Digital music has become a big business globally, with iTunes leading the way. But Apple’s foot-dragging in extending its service to Asia has left the door open to other players - and there have already been plenty of attempts to fill the void. In Hong Kong alone, for example, mobile operators SmarTone-Vodafone, PCCW and 3 have launched subscription-based download services. Motorola, meanwhile, has been extending its Moto Music platform into Southeast Asia after buying music firm Soundbuzz. Can Nokia, which launched CWM in the UK last week and will extend it to Singapore and Australia next year, find its own niche?

The USP is unlimited, DRM-protected downloads from the ‘big four’ record labels and some market-specific smaller labels through Nokia’s PC-based Music Store. The cost of a year-long subscription is bundled in with the purchase price of a selection of music phones - three models were announced with the launch in September - and downloads can be synched between a player called Nokia Music and the handset. When the subscription expires, the music can still be played on either handset or PC. A new subscription means you can keep buying new tracks.
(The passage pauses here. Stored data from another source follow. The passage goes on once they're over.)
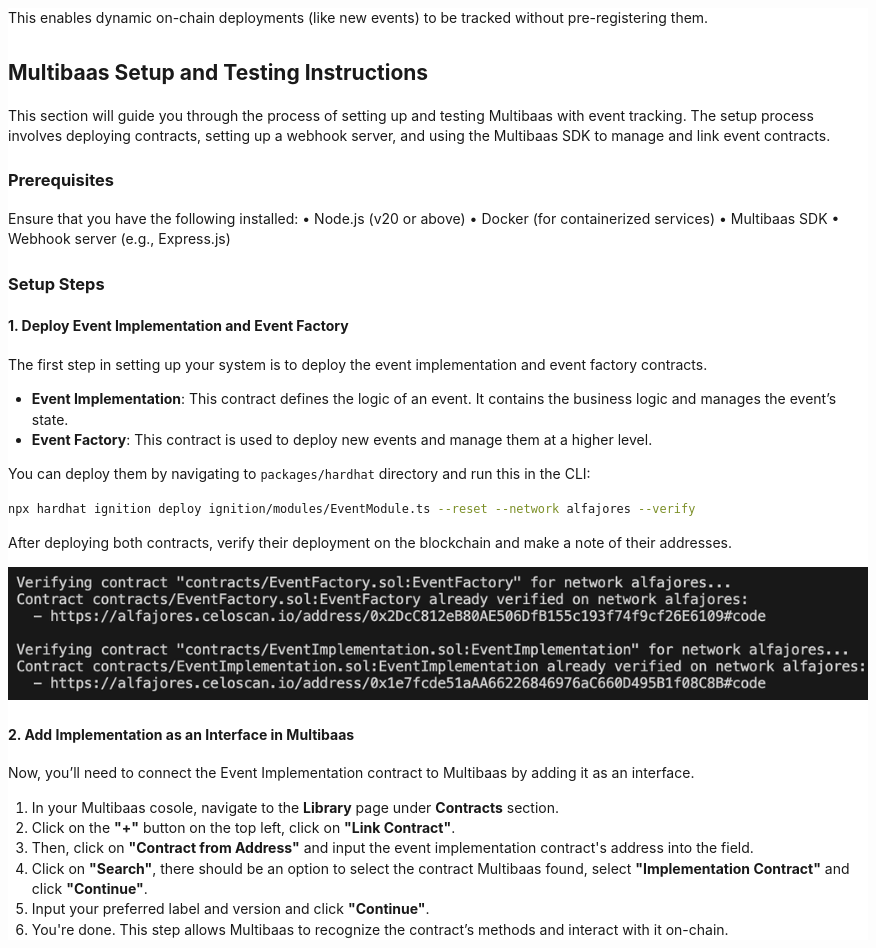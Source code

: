 This enables dynamic on-chain deployments (like new events) to be tracked without pre-registering them.

## Multibaas Setup and Testing Instructions

This section will guide you through the process of setting up and testing Multibaas with event tracking. The setup process involves deploying contracts, setting up a webhook server, and using the Multibaas SDK to manage and link event contracts.

### Prerequisites

Ensure that you have the following installed:
• Node.js (v20 or above)
• Docker (for containerized services)
• Multibaas SDK
• Webhook server (e.g., Express.js)

### Setup Steps

#### 1. Deploy Event Implementation and Event Factory

The first step in setting up your system is to deploy the event implementation and event factory contracts.

- **Event Implementation**: This contract defines the logic of an event. It contains the business logic and manages the event’s state.
- **Event Factory**: This contract is used to deploy new events and manage them at a higher level.

You can deploy them by navigating to `packages/hardhat` directory and run this in the CLI:

```bash
npx hardhat ignition deploy ignition/modules/EventModule.ts --reset --network alfajores --verify
```

After deploying both contracts, verify their deployment on the blockchain and make a note of their addresses.

![Deployed and verified contracts](/images/deployed-contracts.png)

#### 2. Add Implementation as an Interface in Multibaas

Now, you’ll need to connect the Event Implementation contract to Multibaas by adding it as an interface.

1. In your Multibaas cosole, navigate to the **Library** page under **Contracts** section.
2. Click on the **"+"** button on the top left, click on **"Link Contract"**.
3. Then, click on **"Contract from Address"** and input the event implementation contract's address into the field.
4. Click on **"Search"**, there should be an option to select the contract Multibaas found, select **"Implementation Contract"** and click **"Continue"**.
5. Input your preferred label and version and click **"Continue"**.
6. You're done. This step allows Multibaas to recognize the contract’s methods and interact with it on-chain.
One issue in Asia particularly is music piracy. However, John Goeres, Deloitte’s regional director of Southeast Asia for telecom, media and technology consulting, says there is enough revenue in the fractured mobile download segment to go around in Asia, a market that already accounts for 40 per cent of spend on music downloaded to mobile devices. “Although there is a large part of the market that still downloads music illegally, piracy is always going to be a problem,” he says. “What the iPhone shows is that there is a critical mass of consumers out there who want to do the right thing. The pie isn’t as big as it should be, but it is big enough.”

With a touch-screen handset in the pipeline, a music organiser that draws heavily on the iTunes experience and an online music store, Nokia seems to have adopted an attacker strategy against Apple to gain share from the iPhone/iPod/ iTunes triumvirate, Goeres says.

The company’s rush into music downloads also pits it squarely against the mobile operators it has to work alongside in its handset business. Eric Mallia, marketing director at SmarTone-Vodafone, says CWM is not a threat to SmarTone’s subscription-based MusicXS service and disagreed there was a “war” between handset manufacturers, content providers and the cellcos. “There isn’t going to be winner and loser in all of this. It is more symbiotic,” he says. “The operators need handsets and vice versa. There is ample business in music downloads and other domains for the operators and their vendors to grow.”

Mallia is confident the offerings are differentiated and if Nokia’s CWM is launched in Hong Kong, he believes revenues of its MusicXS service will not suffer.

However, Goeres predicts a rationalisation in the next few years. “This has created a new business model, essentially,” he says. “Over the next two years, the segment should consolidate and I would expect at least two players to emerge from consortiums.”